Jazzed up with bacon, sage and walnuts, these maple mashed sweet potatoes have the perfect balance of sweet and savoury flavours.

  • Serves4, as a side
  • Cook time20 minutes
  • Prep time10 minutes
Maple sweet potato mash


  • 1/2 cup (50g) walnuts
  • 2 rashers streaky bacon
  • 1/4 cup (60ml) maple syrup
  • 2 medium gold sweet potatoes, peeled, coarsely chopped
  • 50g butter
  • 1/4 cup sage leaves

Nutritional information

Per serve: Energy: 1370kJ/328 Cals (16%), Protein: 7g (14%), Fat: 20g (29%), Sat Fat: 6g (25%), Sodium: 23mg (1%), Carb: 33g (11%), Sugar: 17g (19%), Dietary Fibre: 6g (20%).

Check ingredient labels to make sure they meet your specific dietary requirements and always consult a health professional before changing your diet.

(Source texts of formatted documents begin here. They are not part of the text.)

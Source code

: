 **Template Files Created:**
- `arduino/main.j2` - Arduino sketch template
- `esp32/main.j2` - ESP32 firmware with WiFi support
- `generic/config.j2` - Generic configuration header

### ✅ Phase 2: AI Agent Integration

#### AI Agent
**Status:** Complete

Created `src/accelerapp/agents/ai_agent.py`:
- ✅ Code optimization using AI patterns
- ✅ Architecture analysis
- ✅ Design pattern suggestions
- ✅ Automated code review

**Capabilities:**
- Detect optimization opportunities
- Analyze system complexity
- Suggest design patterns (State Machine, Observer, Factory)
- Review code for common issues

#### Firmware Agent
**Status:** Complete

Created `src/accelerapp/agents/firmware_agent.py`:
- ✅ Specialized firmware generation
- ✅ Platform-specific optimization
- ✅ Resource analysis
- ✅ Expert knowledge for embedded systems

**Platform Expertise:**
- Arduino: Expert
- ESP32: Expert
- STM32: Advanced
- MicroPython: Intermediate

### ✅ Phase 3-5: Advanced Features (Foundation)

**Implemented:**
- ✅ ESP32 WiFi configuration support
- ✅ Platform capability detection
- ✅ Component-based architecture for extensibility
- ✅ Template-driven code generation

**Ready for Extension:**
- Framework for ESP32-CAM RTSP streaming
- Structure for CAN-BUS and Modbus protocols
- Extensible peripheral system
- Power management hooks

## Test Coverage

View dietary information here.

Percentage Daily Intake information on our recipes is calculated using the nutrition reference values for an average Australian adult.


  1. Step 1

    Preheat oven to 180°C. Line a baking tray with baking paper. Place walnuts and bacon on lined tray and drizzle with half the maple syrup. Bake, turning occasionally, for 8-10 mins or until the walnuts are toasted and the bacon is caramelised. Coarsely chop.

  2. Step 2

    Meanwhile, cook the sweet potato in a large saucepan of boiling water for 15 mins or until tender. Drain well. Return to the pan. Use a potato masher or fork to mash until smooth.

  3. Step 3

    Melt the butter in a small frying pan over medium heat. Cook sage leaves, in batches, for 1-2 mins or until crisp. Transfer the sage leaves to a plate.

  4. Step 4

    Add butter to the sweet potato and stir to combine. Transfer to a bowl. Drizzle with remaining maple syrup and sprinkle with walnut, bacon and sage.

Recipe tip

Clever storage

Wrap leftover sage leaves in paper towel and place in a sealable bag in the fridge. The leaves can be used to make pesto or herbed butter, or sprinkle over roast veg.

Use it up
Coarsely chop leftover walnuts and sprinkle over salads.